Sunday, April 25, 2010

The Book of Air and Shadows

The Book of Air and Shadows was born during a conference with an intellectual property lawyer on a particular afternoon in November of 2003. When I say born, I mean nearly the whole plot popped into my head and I actually spun it out as a narrative, really as an extended hypothetical in reference to the reason I was sitting in the lawyer's office in the first place. The issue at hand, which I won't get into, was essentially about the value of an oral anecdote with respect to a work of fiction based on same. For example, a guy in a bar tells you a story, and then you write a work of fiction about it, and the guy in the bar comes back at you after the book's been published and says, in effect, that's my story, all you did was put it into words, so I want to get credit as a collaborator, you can't claim to have written the book ("our" book) all by yourself.

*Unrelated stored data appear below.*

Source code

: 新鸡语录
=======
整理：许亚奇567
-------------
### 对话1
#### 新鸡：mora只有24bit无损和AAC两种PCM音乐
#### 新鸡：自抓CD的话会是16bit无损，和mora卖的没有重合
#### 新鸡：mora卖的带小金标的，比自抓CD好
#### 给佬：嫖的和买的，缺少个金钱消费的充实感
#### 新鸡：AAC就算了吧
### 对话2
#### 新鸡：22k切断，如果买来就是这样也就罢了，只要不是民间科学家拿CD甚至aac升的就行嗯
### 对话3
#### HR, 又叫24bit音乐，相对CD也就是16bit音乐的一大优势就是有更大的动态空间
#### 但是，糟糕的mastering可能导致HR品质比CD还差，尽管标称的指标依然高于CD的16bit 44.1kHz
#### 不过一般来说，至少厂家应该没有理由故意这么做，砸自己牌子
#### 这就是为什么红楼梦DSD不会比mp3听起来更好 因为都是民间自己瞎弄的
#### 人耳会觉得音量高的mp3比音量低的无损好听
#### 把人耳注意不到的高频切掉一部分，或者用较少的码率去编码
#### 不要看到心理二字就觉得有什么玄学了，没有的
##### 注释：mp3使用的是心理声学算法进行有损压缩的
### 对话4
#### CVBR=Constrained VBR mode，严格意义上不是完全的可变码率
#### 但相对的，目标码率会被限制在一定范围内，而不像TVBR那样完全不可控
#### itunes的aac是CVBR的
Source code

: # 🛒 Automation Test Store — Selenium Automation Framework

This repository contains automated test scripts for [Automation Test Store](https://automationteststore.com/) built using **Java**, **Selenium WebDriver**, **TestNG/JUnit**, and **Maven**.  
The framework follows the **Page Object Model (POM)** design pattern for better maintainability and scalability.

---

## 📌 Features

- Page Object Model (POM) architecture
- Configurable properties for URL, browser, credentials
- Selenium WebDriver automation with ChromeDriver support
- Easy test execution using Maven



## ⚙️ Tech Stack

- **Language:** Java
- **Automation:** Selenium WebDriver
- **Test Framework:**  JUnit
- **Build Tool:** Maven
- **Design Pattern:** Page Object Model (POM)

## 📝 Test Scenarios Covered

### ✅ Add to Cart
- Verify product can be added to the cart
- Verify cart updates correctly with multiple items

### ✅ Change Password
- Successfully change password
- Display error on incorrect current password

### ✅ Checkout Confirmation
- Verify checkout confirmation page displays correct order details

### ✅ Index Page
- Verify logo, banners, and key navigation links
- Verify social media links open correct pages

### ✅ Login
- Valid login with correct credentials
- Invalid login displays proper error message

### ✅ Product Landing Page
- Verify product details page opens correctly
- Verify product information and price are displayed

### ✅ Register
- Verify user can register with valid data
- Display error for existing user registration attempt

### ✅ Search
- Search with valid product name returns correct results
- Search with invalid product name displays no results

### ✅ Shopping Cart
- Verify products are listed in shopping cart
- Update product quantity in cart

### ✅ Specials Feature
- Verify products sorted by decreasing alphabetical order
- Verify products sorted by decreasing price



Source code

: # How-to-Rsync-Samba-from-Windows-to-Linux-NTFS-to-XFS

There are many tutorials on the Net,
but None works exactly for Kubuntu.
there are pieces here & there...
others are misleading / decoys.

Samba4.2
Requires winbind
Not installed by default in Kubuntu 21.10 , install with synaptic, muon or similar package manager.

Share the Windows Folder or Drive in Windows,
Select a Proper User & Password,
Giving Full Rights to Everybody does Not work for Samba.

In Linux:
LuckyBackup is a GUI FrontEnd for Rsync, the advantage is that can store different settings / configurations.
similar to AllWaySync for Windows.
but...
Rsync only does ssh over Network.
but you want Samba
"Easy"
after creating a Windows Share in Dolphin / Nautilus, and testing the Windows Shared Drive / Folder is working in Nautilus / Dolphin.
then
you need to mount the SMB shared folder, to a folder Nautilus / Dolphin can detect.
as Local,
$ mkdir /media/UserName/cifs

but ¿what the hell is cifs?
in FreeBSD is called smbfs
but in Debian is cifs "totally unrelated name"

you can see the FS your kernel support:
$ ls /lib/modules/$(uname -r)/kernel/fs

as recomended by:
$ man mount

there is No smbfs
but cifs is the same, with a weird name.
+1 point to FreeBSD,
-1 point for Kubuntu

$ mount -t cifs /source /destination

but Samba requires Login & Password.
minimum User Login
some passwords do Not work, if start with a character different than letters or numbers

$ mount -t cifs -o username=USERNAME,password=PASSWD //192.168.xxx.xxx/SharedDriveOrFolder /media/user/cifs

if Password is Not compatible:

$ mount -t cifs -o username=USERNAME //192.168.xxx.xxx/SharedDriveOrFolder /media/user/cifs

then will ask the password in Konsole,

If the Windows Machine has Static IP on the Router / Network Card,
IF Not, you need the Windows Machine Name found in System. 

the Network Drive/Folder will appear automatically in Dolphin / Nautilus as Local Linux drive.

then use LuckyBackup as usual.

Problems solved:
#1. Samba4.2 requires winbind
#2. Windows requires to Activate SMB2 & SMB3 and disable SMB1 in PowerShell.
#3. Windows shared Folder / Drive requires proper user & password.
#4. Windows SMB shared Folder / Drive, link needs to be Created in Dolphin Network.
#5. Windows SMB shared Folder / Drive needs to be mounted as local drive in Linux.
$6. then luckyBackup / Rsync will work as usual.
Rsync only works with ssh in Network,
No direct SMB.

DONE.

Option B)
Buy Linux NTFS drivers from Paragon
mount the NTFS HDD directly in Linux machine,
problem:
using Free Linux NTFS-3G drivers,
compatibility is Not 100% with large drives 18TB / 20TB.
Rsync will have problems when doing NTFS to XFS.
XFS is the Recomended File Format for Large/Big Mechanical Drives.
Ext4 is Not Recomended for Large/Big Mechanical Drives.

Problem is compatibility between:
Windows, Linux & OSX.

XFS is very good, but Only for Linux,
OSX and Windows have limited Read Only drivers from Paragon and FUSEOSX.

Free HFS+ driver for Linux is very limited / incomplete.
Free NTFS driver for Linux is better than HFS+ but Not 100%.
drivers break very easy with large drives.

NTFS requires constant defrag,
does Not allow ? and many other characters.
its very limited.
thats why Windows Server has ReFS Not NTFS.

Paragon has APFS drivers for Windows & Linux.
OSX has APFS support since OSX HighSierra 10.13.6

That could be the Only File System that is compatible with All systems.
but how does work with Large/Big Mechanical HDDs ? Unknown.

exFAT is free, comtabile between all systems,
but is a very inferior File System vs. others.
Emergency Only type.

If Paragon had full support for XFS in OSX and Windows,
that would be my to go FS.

So the intellectual property lawyer asks me about the various circumstances involved, and I tell him, and he says that the anecdote guy has a point and might be able to sue me. I might win such a suit, he said, but it would cost a bundle to defend it.

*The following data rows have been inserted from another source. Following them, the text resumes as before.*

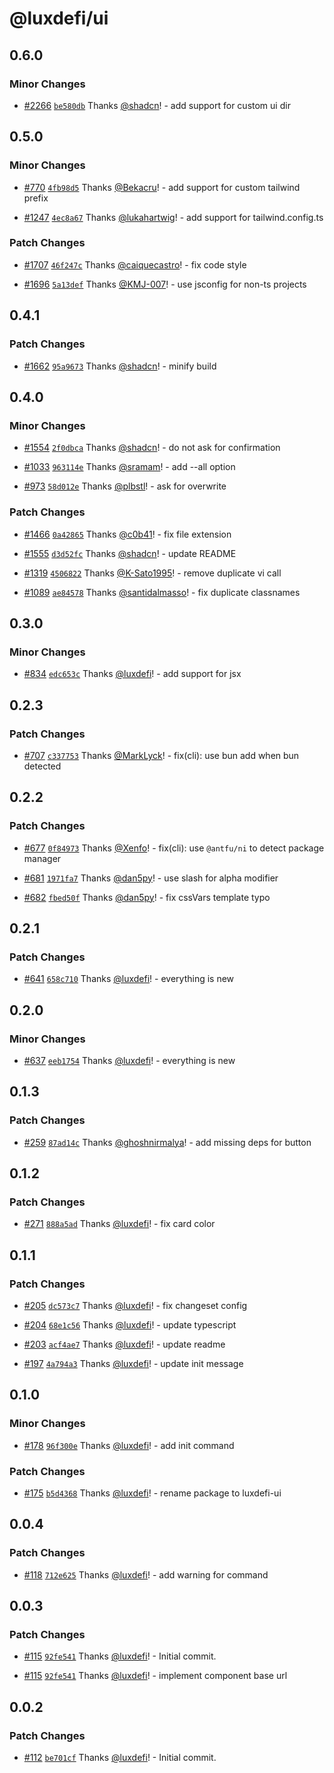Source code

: # @luxdefi/ui

## 0.6.0

### Minor Changes

- [#2266](https://github.com/shadcn-ui/ui/pull/2266) [`be580db`](https://github.com/shadcn-ui/ui/commit/be580dbf7671b7db84282aa3554b62304e668414) Thanks [@shadcn](https://github.com/shadcn)! - add support for custom ui dir

## 0.5.0

### Minor Changes

- [#770](https://github.com/shadcn-ui/ui/pull/770) [`4fb98d5`](https://github.com/shadcn-ui/ui/commit/4fb98d520f2322f59bf2ae0bbbee706760df48a2) Thanks [@Bekacru](https://github.com/Bekacru)! - add support for custom tailwind prefix

- [#1247](https://github.com/shadcn-ui/ui/pull/1247) [`4ec8a67`](https://github.com/shadcn-ui/ui/commit/4ec8a67dab94d0c2bcda2396d01174abee0991a0) Thanks [@lukahartwig](https://github.com/lukahartwig)! - add support for tailwind.config.ts

### Patch Changes

- [#1707](https://github.com/shadcn-ui/ui/pull/1707) [`46f247c`](https://github.com/shadcn-ui/ui/commit/46f247c47f87f771d98cc77bddb5697dac200de4) Thanks [@caiquecastro](https://github.com/caiquecastro)! - fix code style

- [#1696](https://github.com/shadcn-ui/ui/pull/1696) [`5a13def`](https://github.com/shadcn-ui/ui/commit/5a13def46d9b91d19ad1bcab6cc2955007dfdf61) Thanks [@KMJ-007](https://github.com/KMJ-007)! - use jsconfig for non-ts projects

## 0.4.1

### Patch Changes

- [#1662](https://github.com/shadcn-ui/ui/pull/1662) [`95a9673`](https://github.com/shadcn-ui/ui/commit/95a9673b1ec6a1954d941d35624ad2cd93faccc4) Thanks [@shadcn](https://github.com/shadcn)! - minify build

## 0.4.0

### Minor Changes

- [#1554](https://github.com/shadcn-ui/ui/pull/1554) [`2f0dbca`](https://github.com/shadcn-ui/ui/commit/2f0dbca22180507c20088f595613481adcfb51ed) Thanks [@shadcn](https://github.com/shadcn)! - do not ask for confirmation

- [#1033](https://github.com/shadcn-ui/ui/pull/1033) [`963114e`](https://github.com/shadcn-ui/ui/commit/963114e118a2263f4ee449cc07b0f6f7e5104bc1) Thanks [@sramam](https://github.com/sramam)! - add --all option

- [#973](https://github.com/shadcn-ui/ui/pull/973) [`58d012e`](https://github.com/shadcn-ui/ui/commit/58d012e342d2563b4c43ed2ac18879a6d5044980) Thanks [@plbstl](https://github.com/plbstl)! - ask for overwrite

### Patch Changes

- [#1466](https://github.com/shadcn-ui/ui/pull/1466) [`0a42865`](https://github.com/shadcn-ui/ui/commit/0a4286500ee06289eccde8fe9257c169b47dbc93) Thanks [@c0b41](https://github.com/c0b41)! - fix file extension

- [#1555](https://github.com/shadcn-ui/ui/pull/1555) [`d3d52fc`](https://github.com/shadcn-ui/ui/commit/d3d52fc68723a895ddad99e1f5c9420d981d3387) Thanks [@shadcn](https://github.com/shadcn)! - update README

- [#1319](https://github.com/shadcn-ui/ui/pull/1319) [`4506822`](https://github.com/shadcn-ui/ui/commit/450682238922bf025ff919f0a84147894710fb71) Thanks [@K-Sato1995](https://github.com/K-Sato1995)! - remove duplicate vi call

- [#1089](https://github.com/shadcn-ui/ui/pull/1089) [`ae84578`](https://github.com/shadcn-ui/ui/commit/ae845788f688d60f0e8ac020e16a4bd357978baf) Thanks [@santidalmasso](https://github.com/santidalmasso)! - fix duplicate classnames

## 0.3.0

### Minor Changes

- [#834](https://github.com/luxdefi/ui/pull/834) [`edc653c`](https://github.com/luxdefi/ui/commit/edc653c01e6d4d5a51f3e414f2aeeb77af758257) Thanks [@luxdefi](https://github.com/luxdefi)! - add support for jsx

## 0.2.3

### Patch Changes

- [#707](https://github.com/luxdefi/ui/pull/707) [`c337753`](https://github.com/luxdefi/ui/commit/c3377530f43baa95c9e41cce7c07b1a4db1e3ee6) Thanks [@MarkLyck](https://github.com/MarkLyck)! - fix(cli): use bun add when bun detected

## 0.2.2

### Patch Changes

- [#677](https://github.com/luxdefi/ui/pull/677) [`0f84973`](https://github.com/luxdefi/ui/commit/0f84973b4d779d16efe3877b9206ea908261ed8f) Thanks [@Xenfo](https://github.com/Xenfo)! - fix(cli): use `@antfu/ni` to detect package manager

- [#681](https://github.com/luxdefi/ui/pull/681) [`1971fa7`](https://github.com/luxdefi/ui/commit/1971fa7511a22354a9acda12391b55517a261668) Thanks [@dan5py](https://github.com/dan5py)! - use slash for alpha modifier

- [#682](https://github.com/luxdefi/ui/pull/682) [`fbed50f`](https://github.com/luxdefi/ui/commit/fbed50f4e8d4fc8a4736c2a80b5c61c9b3f5e05a) Thanks [@dan5py](https://github.com/dan5py)! - fix cssVars template typo

## 0.2.1

### Patch Changes

- [#641](https://github.com/luxdefi/ui/pull/641) [`658c710`](https://github.com/luxdefi/ui/commit/658c710bced7b827a0d32dbcda03a4136961dff1) Thanks [@luxdefi](https://github.com/luxdefi)! - everything is new

## 0.2.0

### Minor Changes

- [#637](https://github.com/luxdefi/ui/pull/637) [`eeb1754`](https://github.com/luxdefi/ui/commit/eeb17545a16824e11d09149a5ecab9fca570c448) Thanks [@luxdefi](https://github.com/luxdefi)! - everything is new

## 0.1.3

### Patch Changes

- [#259](https://github.com/luxdefi/ui/pull/259) [`87ad14c`](https://github.com/luxdefi/ui/commit/87ad14cb2a27ee2d1000344cbe5f8f4fdbfc939a) Thanks [@ghoshnirmalya](https://github.com/ghoshnirmalya)! - add missing deps for button

## 0.1.2

### Patch Changes

- [#271](https://github.com/luxdefi/ui/pull/271) [`888a5ad`](https://github.com/luxdefi/ui/commit/888a5ad6f602371a27cc88a2573993d5818e745c) Thanks [@luxdefi](https://github.com/luxdefi)! - fix card color

## 0.1.1

### Patch Changes

- [#205](https://github.com/luxdefi/ui/pull/205) [`dc573c7`](https://github.com/luxdefi/ui/commit/dc573c7e9ecf73a9a8f53320bc4f5db17d7bd2b3) Thanks [@luxdefi](https://github.com/luxdefi)! - fix changeset config

- [#204](https://github.com/luxdefi/ui/pull/204) [`68e1c56`](https://github.com/luxdefi/ui/commit/68e1c5624a35edb3c38e5f739acf3387fdca541c) Thanks [@luxdefi](https://github.com/luxdefi)! - update typescript

- [#203](https://github.com/luxdefi/ui/pull/203) [`acf4ae7`](https://github.com/luxdefi/ui/commit/acf4ae79cb734671a5b5c227b5009f38b59e3f19) Thanks [@luxdefi](https://github.com/luxdefi)! - update readme

- [#197](https://github.com/luxdefi/ui/pull/197) [`4a794a3`](https://github.com/luxdefi/ui/commit/4a794a354f3e03b76cba32049971afc2f6986080) Thanks [@luxdefi](https://github.com/luxdefi)! - update init message

## 0.1.0

### Minor Changes

- [#178](https://github.com/luxdefi/ui/pull/178) [`96f300e`](https://github.com/luxdefi/ui/commit/96f300ea7471de9de9d433114d010d8fef2c8bae) Thanks [@luxdefi](https://github.com/luxdefi)! - add init command

### Patch Changes

- [#175](https://github.com/luxdefi/ui/pull/175) [`b5d4368`](https://github.com/luxdefi/ui/commit/b5d43688b975eb66b95b71af0396d07f94dde247) Thanks [@luxdefi](https://github.com/luxdefi)! - rename package to luxdefi-ui

## 0.0.4

### Patch Changes

- [#118](https://github.com/luxdefi/ui/pull/118) [`712e625`](https://github.com/luxdefi/ui/commit/712e625d485a0d7ac77fea4d5077d9ec7a33c513) Thanks [@luxdefi](https://github.com/luxdefi)! - add warning for command

## 0.0.3

### Patch Changes

- [#115](https://github.com/luxdefi/ui/pull/115) [`92fe541`](https://github.com/luxdefi/ui/commit/92fe54184b5e9b5ac7259829436d7786a52606b3) Thanks [@luxdefi](https://github.com/luxdefi)! - Initial commit.

- [#115](https://github.com/luxdefi/ui/pull/115) [`92fe541`](https://github.com/luxdefi/ui/commit/92fe54184b5e9b5ac7259829436d7786a52606b3) Thanks [@luxdefi](https://github.com/luxdefi)! - implement component base url

## 0.0.2

### Patch Changes

- [#112](https://github.com/luxdefi/ui/pull/112) [`be701cf`](https://github.com/luxdefi/ui/commit/be701cf139e0acc0ced3e161d246f7b2b53dccbe) Thanks [@luxdefi](https://github.com/luxdefi)! - Initial commit.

I could not believe this. I said, wait, suppose I'm in your office and I tell you a story, any story, let's say . . .it's about an English professor who finds a manuscript of an unknown Shakespeare play . . . .

And off I went, and as I spoke, there boiled up, in a manner that will be familiar to many writers, characters and twists, and subplots and the underlying theme of the novel, which was what happens when ideas in a writer's mind get converted into intellectual property that people can fight about.

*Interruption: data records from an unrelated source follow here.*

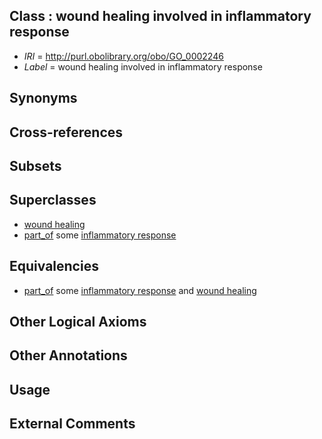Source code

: 
## Class : wound healing involved in inflammatory response

 * *IRI* = http://purl.obolibrary.org/obo/GO_0002246
 * *Label* = wound healing involved in inflammatory response

## Synonyms


## Cross-references


## Subsets


## Superclasses

 * [wound healing](../../GO/60/GO_0042060.md)
 * [part_of](../../BFO/50/BFO_0000050.md) some [inflammatory response](../../GO/54/GO_0006954.md)

## Equivalencies

 * [part_of](../../BFO/50/BFO_0000050.md) some [inflammatory response](../../GO/54/GO_0006954.md) and [wound healing](../../GO/60/GO_0042060.md)

## Other Logical Axioms


## Other Annotations


## Usage


## External Comments

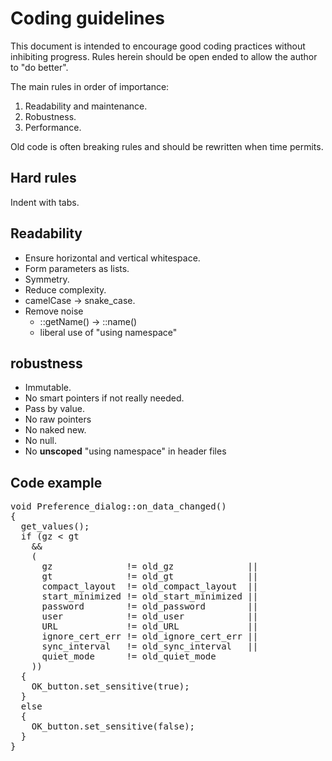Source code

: # Coding guidelines
This document is intended to encourage good coding practices 
without inhibiting progress. Rules herein should be open ended 
to allow the author to "do better". 

The main rules in order of importance:
1. Readability and maintenance.
2. Robustness.
3. Performance.

Old code is often breaking rules and should be rewritten when time permits.
## Hard rules
Indent with tabs. 

## Readability 
* Ensure horizontal and vertical whitespace.
* Form parameters as lists.
* Symmetry. 
* Reduce complexity.
* camelCase -> snake_case.
* Remove noise
    * ::getName() -> ::name()
    * liberal use of "using namespace" 

## robustness
* Immutable.
* No smart pointers if not really needed.
* Pass by value.
* No raw pointers 
* No naked new.
* No null.
* No **unscoped** "using namespace" in header files


## Code example
<pre>
void Preference_dialog::on_data_changed()
{
  get_values();
  if (gz < gt
    &&
    (
      gz              != old_gz              ||
      gt              != old_gt              ||
      compact_layout  != old_compact_layout  ||
      start_minimized != old_start_minimized ||
      password        != old_password        ||
      user            != old_user            ||
      URL             != old_URL             ||
      ignore_cert_err != old_ignore_cert_err ||
      sync_interval   != old_sync_interval   ||
      quiet_mode      != old_quiet_mode
    ))
  {
    OK_button.set_sensitive(true);
  }
  else
  {
    OK_button.set_sensitive(false);
  }
}
</pre>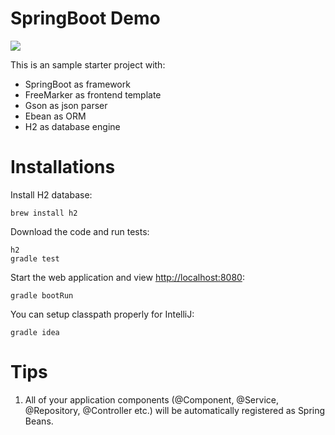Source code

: # SpringBoot Demo

![](https://travis-ci.org/mebusw/springboot-demo.svg?branch=master)

This is an sample starter project with:
* SpringBoot as framework
* FreeMarker as frontend template
* Gson as json parser
* Ebean as ORM
* H2 as database engine

# Installations

Install H2 database:

    brew install h2

Download the code and run tests:

    h2
    gradle test

Start the web application and view <http://localhost:8080>:

    gradle bootRun

You can setup classpath properly for IntelliJ:

    gradle idea

# Tips

1. All of your application components (@Component, @Service, @Repository, @Controller etc.) will be automatically registered as Spring Beans.
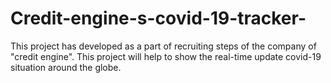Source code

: # Credit-engine-s-covid-19-tracker-
This project has developed as a part of recruiting steps of the company of "credit engine". This project will help to show the real-time update covid-19 situation around the globe.
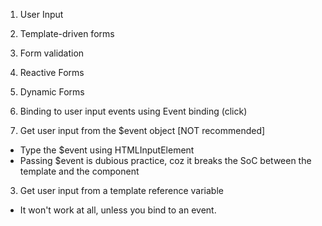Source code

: 1. User Input 
2. Template-driven forms
3. Form validation
4. Reactive Forms
5. Dynamic Forms

1. Binding to user input events using Event binding (click)
2. Get user input from the $event object [NOT recommended]
- Type the $event using HTMLInputElement
- Passing $event is dubious practice, coz it breaks the SoC between the template and the component
3. Get user input from a template reference variable
- It won't work at all, unless you bind to an event.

So why Shakespeare? Because he's the essence of mystery. Because in the modern history of the world there's no literary figure of remotely comparable magnitude for whom we have less biographical information: the greatest single figure writing in our language, and he's smoke. Because he flourished in a world without copyright laws. Because I had just read a biography of Mary, Queen of Scots, and started to imagine what Shakespeare might have made of her, a Shakespearian tragic heroine if ever there was one, and then I started to imagine a situation where he might've written such a play, and then I asked why he would've bothered since such a work could never be performed, given the religious politics of the time. So there had to be a reason he wrote this lost play, and hid it away, maybe there was a plot to get him into trouble, and a set of letters, yes, coded, letters, that both explained the plot and provided clues to where the precious manuscript was hidden. And the people who found these letters would be a strange pair, a man and a woman, and the hero would be . . . I thought, looking at the guy I was talking to, an intellectual property lawyer!

When the intellectual property lawyer told me his bad news, therefore, I was not as annoyed as I might have been, because I had the plot of my next novel as a gift fully formed. Honestly, it was like reading a thought balloon hanging over my own head. I love it when that happens—all I had to do was type it out. Not really, but there was an important lesson here, too, which is that there's no point in crying over intellectual property lost. Just make up some more.

Moving between twenty-first-century America and seventeenth-century England, The Book of Air and shadow is a modern thriller that brilliantly re-creates William Shakespeare's life at the turn of the seventeenth century and combines an ingenious and intricately layered plot with a devastating portrait of a contemporary man on the brink of self-discovery . . . or self-destruction.

1 comment:

Anonymous said...

I want to read this book because it sounds like something Dan Brown would write about. But obviously your writing skills are better than that quack and thus I have more of a motivation to read it.